Preventing Thyroid Issues Associated with MTHFR Through Supplementation
Several studies have suggested that the nutritional deficiencies caused by an MTHFR genetic mutation may increase the risk of developing thyroid disorders. This appears to be a consequence of B vitamin metabolism in the body, which is impaired by the MTHFR mutation, and subsequently affects the proper functioning of thyroid hormones.
The resulting increase in homocysteine level scan also disrupt thyroid function. Elevated homocysteine level may be linked to a higher prevalence of cardiovascular diseases in those with hypothyroidism.

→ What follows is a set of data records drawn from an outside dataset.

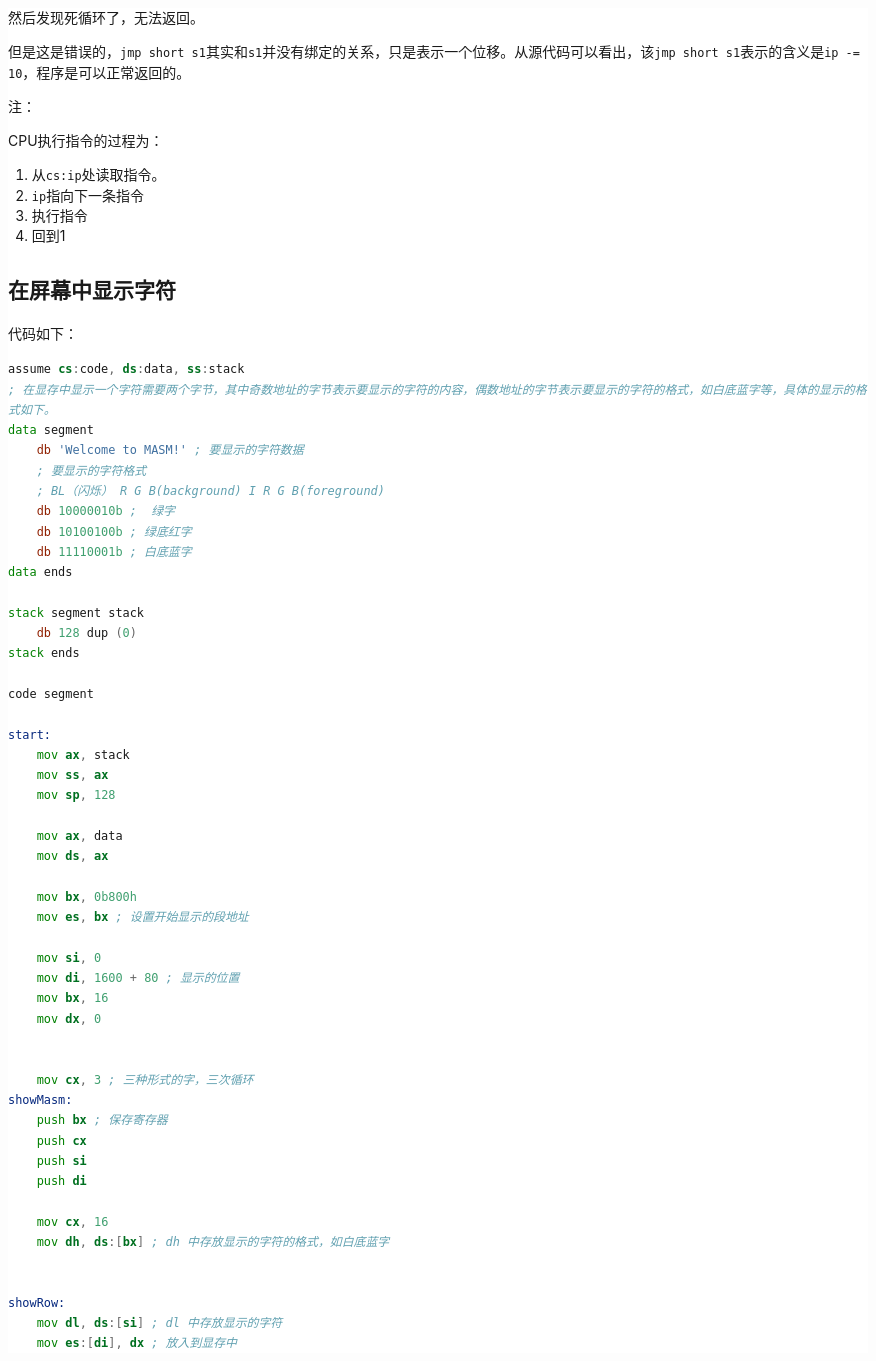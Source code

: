 然后发现死循环了，无法返回。

但是这是错误的，`jmp short s1`其实和`s1`并没有绑定的关系，只是表示一个位移。从源代码可以看出，该`jmp short s1`表示的含义是`ip -= 10`，程序是可以正常返回的。

注：

CPU执行指令的过程为：

1.  从`cs:ip`处读取指令。
2.  `ip`指向下一条指令
3.  执行指令
4.  回到1

## 在屏幕中显示字符

代码如下：

```asm
assume cs:code, ds:data, ss:stack
; 在显存中显示一个字符需要两个字节，其中奇数地址的字节表示要显示的字符的内容，偶数地址的字节表示要显示的字符的格式，如白底蓝字等，具体的显示的格式如下。
data segment
    db 'Welcome to MASM!' ; 要显示的字符数据
    ; 要显示的字符格式
    ; BL（闪烁） R G B(background) I R G B(foreground)
    db 10000010b ;  绿字
    db 10100100b ; 绿底红字
    db 11110001b ; 白底蓝字
data ends

stack segment stack
    db 128 dup (0)
stack ends

code segment

start:
    mov ax, stack
    mov ss, ax
    mov sp, 128

    mov ax, data
    mov ds, ax

    mov bx, 0b800h
    mov es, bx ; 设置开始显示的段地址

    mov si, 0
    mov di, 1600 + 80 ; 显示的位置
    mov bx, 16
    mov dx, 0


    mov cx, 3 ; 三种形式的字，三次循环
showMasm:
    push bx ; 保存寄存器
    push cx
    push si
    push di

    mov cx, 16
    mov dh, ds:[bx] ; dh 中存放显示的字符的格式，如白底蓝字


showRow:
    mov dl, ds:[si] ; dl 中存放显示的字符
    mov es:[di], dx ; 放入到显存中
```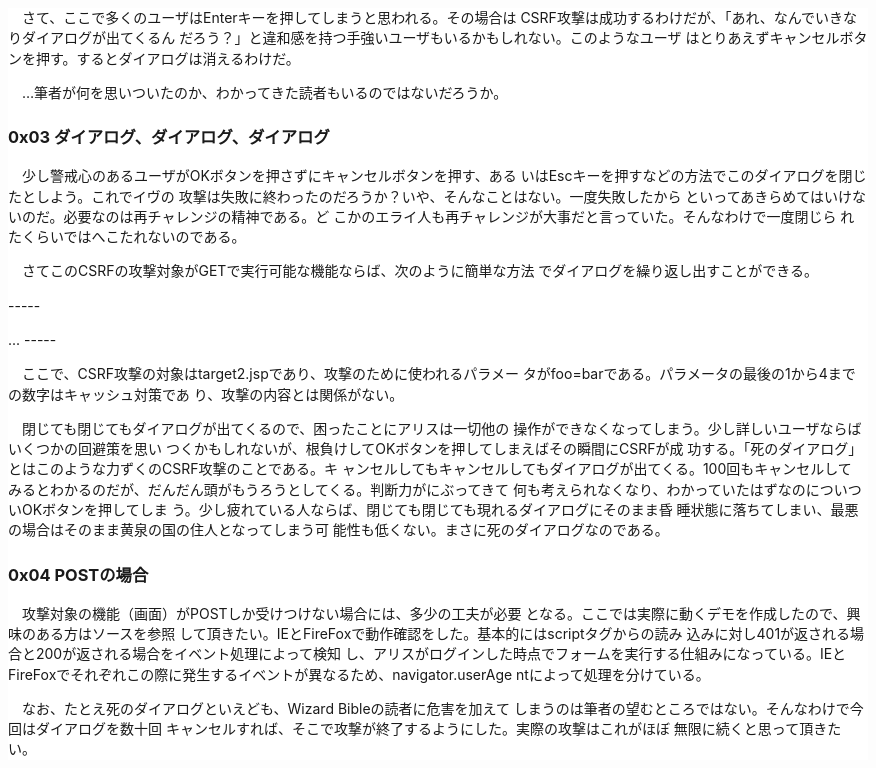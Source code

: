 　さて、ここで多くのユーザはEnterキーを押してしまうと思われる。その場合は
CSRF攻撃は成功するわけだが、「あれ、なんでいきなりダイアログが出てくるん
だろう？」と違和感を持つ手強いユーザもいるかもしれない。このようなユーザ
はとりあえずキャンセルボタンを押す。するとダイアログは消えるわけだ。

　…筆者が何を思いついたのか、わかってきた読者もいるのではないだろうか。


### 0x03 ダイアログ、ダイアログ、ダイアログ

　少し警戒心のあるユーザがOKボタンを押さずにキャンセルボタンを押す、ある
いはEscキーを押すなどの方法でこのダイアログを閉じたとしよう。これでイヴの
攻撃は失敗に終わったのだろうか？いや、そんなことはない。一度失敗したから
といってあきらめてはいけないのだ。必要なのは再チャレンジの精神である。ど
こかのエライ人も再チャレンジが大事だと言っていた。そんなわけで一度閉じら
れたくらいではへこたれないのである。

　さてこのCSRFの攻撃対象がGETで実行可能な機能ならば、次のように簡単な方法
でダイアログを繰り返し出すことができる。

\-\-\-\-\-
<script src\="http://www.jumperz.net/restricted/target2.jsp?foo\=bar&1"></script>
<script src\="http://www.jumperz.net/restricted/target2.jsp?foo\=bar&2"></script>
<script src\="http://www.jumperz.net/restricted/target2.jsp?foo\=bar&3"></script>
<script src\="http://www.jumperz.net/restricted/target2.jsp?foo\=bar&4"></script>
...
\-\-\-\-\-

　ここで、CSRF攻撃の対象はtarget2.jspであり、攻撃のために使われるパラメー
タがfoo\=barである。パラメータの最後の1から4までの数字はキャッシュ対策であ
り、攻撃の内容とは関係がない。

　閉じても閉じてもダイアログが出てくるので、困ったことにアリスは一切他の
操作ができなくなってしまう。少し詳しいユーザならばいくつかの回避策を思い
つくかもしれないが、根負けしてOKボタンを押してしまえばその瞬間にCSRFが成
功する。「死のダイアログ」とはこのような力ずくのCSRF攻撃のことである。キ
ャンセルしてもキャンセルしてもダイアログが出てくる。100回もキャンセルして
みるとわかるのだが、だんだん頭がもうろうとしてくる。判断力がにぶってきて
何も考えられなくなり、わかっていたはずなのについついOKボタンを押してしま
う。少し疲れている人ならば、閉じても閉じても現れるダイアログにそのまま昏
睡状態に落ちてしまい、最悪の場合はそのまま黄泉の国の住人となってしまう可
能性も低くない。まさに死のダイアログなのである。


### 0x04 POSTの場合

　攻撃対象の機能（画面）がPOSTしか受けつけない場合には、多少の工夫が必要
となる。ここでは実際に動くデモを作成したので、興味のある方はソースを参照
して頂きたい。IEとFireFoxで動作確認をした。基本的にはscriptタグからの読み
込みに対し401が返される場合と200が返される場合をイベント処理によって検知
し、アリスがログインした時点でフォームを実行する仕組みになっている。IEと
FireFoxでそれぞれこの際に発生するイベントが異なるため、navigator.userAge
ntによって処理を分けている。

　なお、たとえ死のダイアログといえども、Wizard Bibleの読者に危害を加えて
しまうのは筆者の望むところではない。そんなわけで今回はダイアログを数十回
キャンセルすれば、そこで攻撃が終了するようにした。実際の攻撃はこれがほぼ
無限に続くと思って頂きたい。
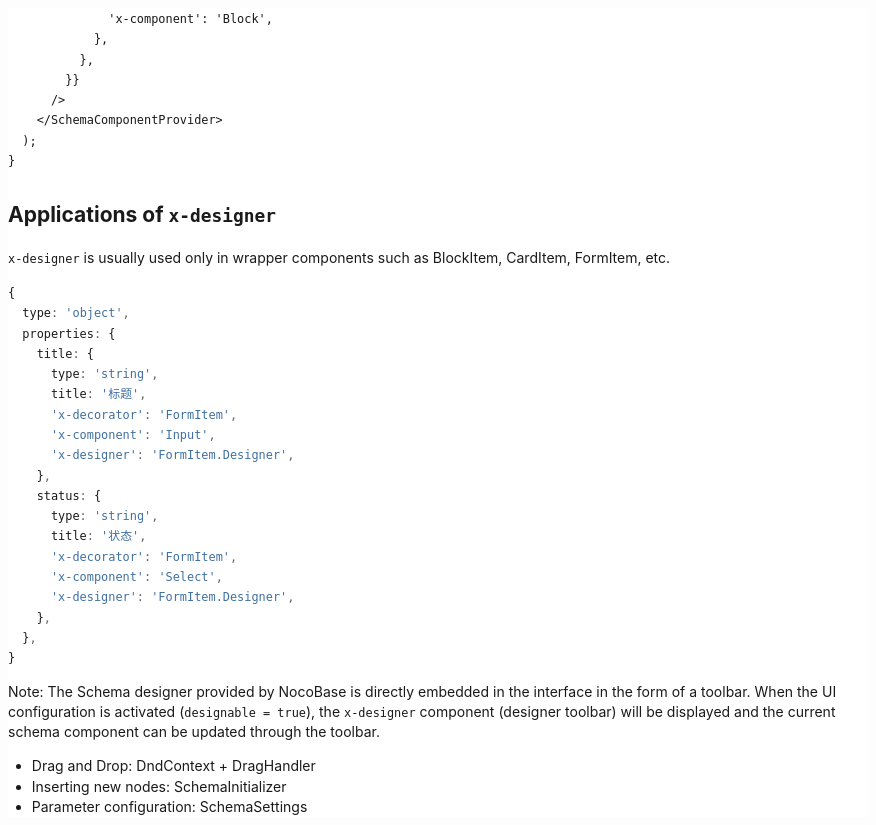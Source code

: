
 ```tsx
              'x-component': 'Block',
            },
          },
        }}
      />
    </SchemaComponentProvider>
  );
}
```
## Applications of `x-designer`

`x-designer` is usually used only in wrapper components such as BlockItem, CardItem, FormItem, etc.

```ts
{
  type: 'object',
  properties: {
    title: {
      type: 'string',
      title: '标题',
      'x-decorator': 'FormItem',
      'x-component': 'Input',
      'x-designer': 'FormItem.Designer',
    },
    status: {
      type: 'string',
      title: '状态',
      'x-decorator': 'FormItem',
      'x-component': 'Select',
      'x-designer': 'FormItem.Designer',
    },
  },
}
```

Note: The Schema designer provided by NocoBase is directly embedded in the interface in the form of a toolbar. When the UI configuration is activated (`designable = true`), the `x-designer` component (designer toolbar) will be displayed and the current schema component can be updated through the toolbar.

- Drag and Drop: DndContext + DragHandler
- Inserting new nodes: SchemaInitializer
- Parameter configuration: SchemaSettings

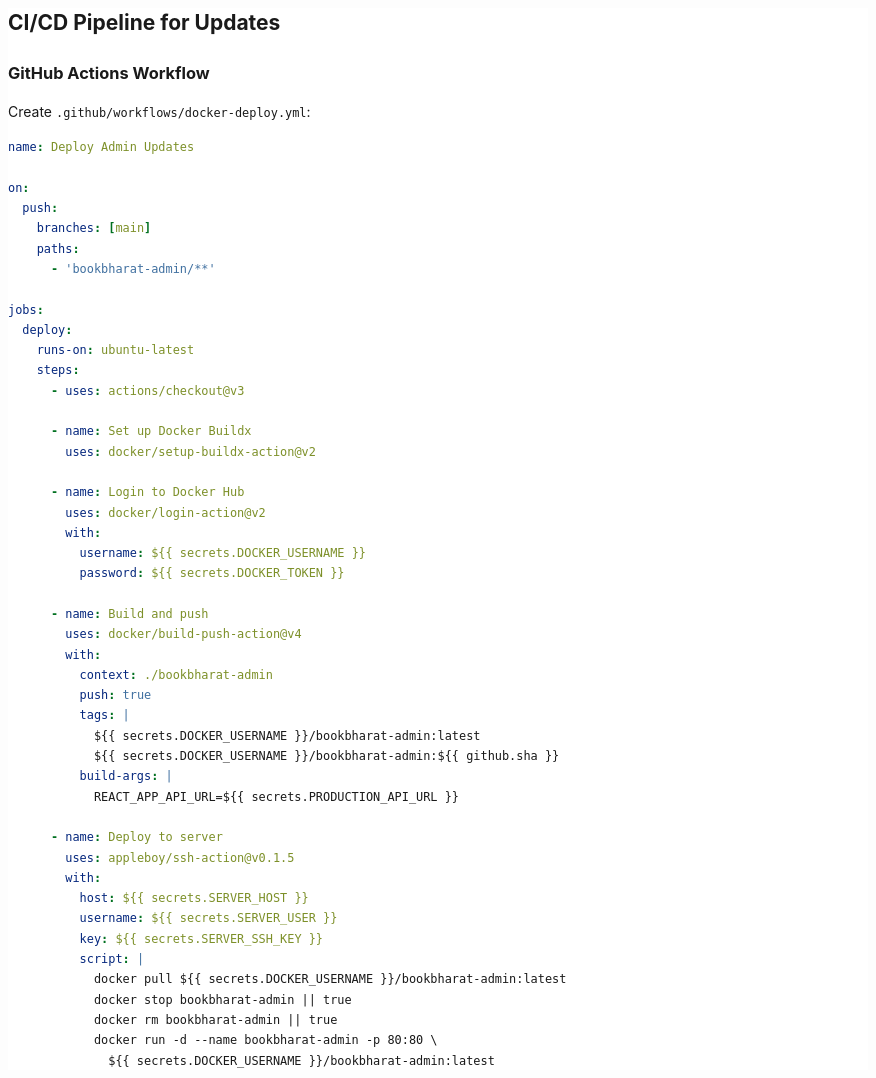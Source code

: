 ## CI/CD Pipeline for Updates

### GitHub Actions Workflow

Create `.github/workflows/docker-deploy.yml`:

```yaml
name: Deploy Admin Updates

on:
  push:
    branches: [main]
    paths:
      - 'bookbharat-admin/**'

jobs:
  deploy:
    runs-on: ubuntu-latest
    steps:
      - uses: actions/checkout@v3

      - name: Set up Docker Buildx
        uses: docker/setup-buildx-action@v2

      - name: Login to Docker Hub
        uses: docker/login-action@v2
        with:
          username: ${{ secrets.DOCKER_USERNAME }}
          password: ${{ secrets.DOCKER_TOKEN }}

      - name: Build and push
        uses: docker/build-push-action@v4
        with:
          context: ./bookbharat-admin
          push: true
          tags: |
            ${{ secrets.DOCKER_USERNAME }}/bookbharat-admin:latest
            ${{ secrets.DOCKER_USERNAME }}/bookbharat-admin:${{ github.sha }}
          build-args: |
            REACT_APP_API_URL=${{ secrets.PRODUCTION_API_URL }}

      - name: Deploy to server
        uses: appleboy/ssh-action@v0.1.5
        with:
          host: ${{ secrets.SERVER_HOST }}
          username: ${{ secrets.SERVER_USER }}
          key: ${{ secrets.SERVER_SSH_KEY }}
          script: |
            docker pull ${{ secrets.DOCKER_USERNAME }}/bookbharat-admin:latest
            docker stop bookbharat-admin || true
            docker rm bookbharat-admin || true
            docker run -d --name bookbharat-admin -p 80:80 \
              ${{ secrets.DOCKER_USERNAME }}/bookbharat-admin:latest
```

Supporting nutritional intake may help to reduce the risk of thyroid issues associated with MTHFR. The right nutrients can optimize methylation pathways and reduce overall homocysteine levels.
The body depends on two main nutrient pathways for breaking down homocysteine. Deficiencies in either of the pathways may result in elevated homocysteine levels. One of the pathways requires B vitamins, while the other one uses TMG (trimethylglycine) which is discovered as the first betaine.
Increased intake of folate, vitamin B6,vitamin B12, and betaine may control or alleviate the risk of elevated homocysteine. Levothyroxine (a manufactured form of the thyroid hormone thyroxine) is often used to reduce homocysteine levels, and it has been shown to work more effectively when combined with folate.
DMG (dimethylglycine) is also an integral part of the one-carbon cycle via the methylfolate pathway. Both TMG and DMG send methyl groups into the methyl pool to produce SAM-e (S-Adenosyl methionine) from homocysteine. If your body can use two pathways, methylation is much more efficient.
Mutations of the MTHFR gene(methylenetetrahydrofolate reductase) are a significant risk factor in elevated homocysteine. A mutation on the MTHFR gene can seriously affect the ability of the MTHFR enzyme to function normally, which has severe implications for the homocysteine cycle. When compared to folic acid, L-MTHF is found to be more effective in lowering homocysteine levels.
One of the best supplements for those with an MTHFR mutation and/or a thyroid disorder includes Methyl-Life’s® Methylated Multivitamin. The Methyl-Life® product range has been created by a team of natural health experts and contains the purest, most stable, and most potent of four of the world’s industry-leading patented L-methylfolate. It is also suitable for vegans and those with cardiovascular risks.
Low B6 status can also cause homocysteine to accumulate while also reducing the availability of SAMe for methylation processes.
The active form of vitamin B6 is known aspyridoxal-5-phosphate (P5P), which is involved in reducing homocysteine levels and also in overall detoxification, as up to 50% of the cysteine produced through this pathway is used to create glutathione.
B12 works alongside folate and vitamin B6 in the methionine-homocysteine pathway to maintain normal concentrations of homocysteine. A deficiency of vitamin B12 may lead to increased homocysteine levels. Folate and vitamin B12 are both necessary for the remethylation of homocysteine.
Supplementation of the active form of betaine, TMG, can indirectly improve methylation by donating a methyl group to break down homocysteine into L-methionine. Betaine also boosts levels of S-Adenosyl Methionine (SAMe).
Glutathione (GSH) is one of the most important products of the methylation cycle. Low levels of GSH can lead to oxidative stress and the development of immunological intolerance in Hashimoto’s disease. Supplementing with the precursors to glutathione- N-acetylcysteine (NAC) and selenium - is recommended as a means of supporting thyroid function.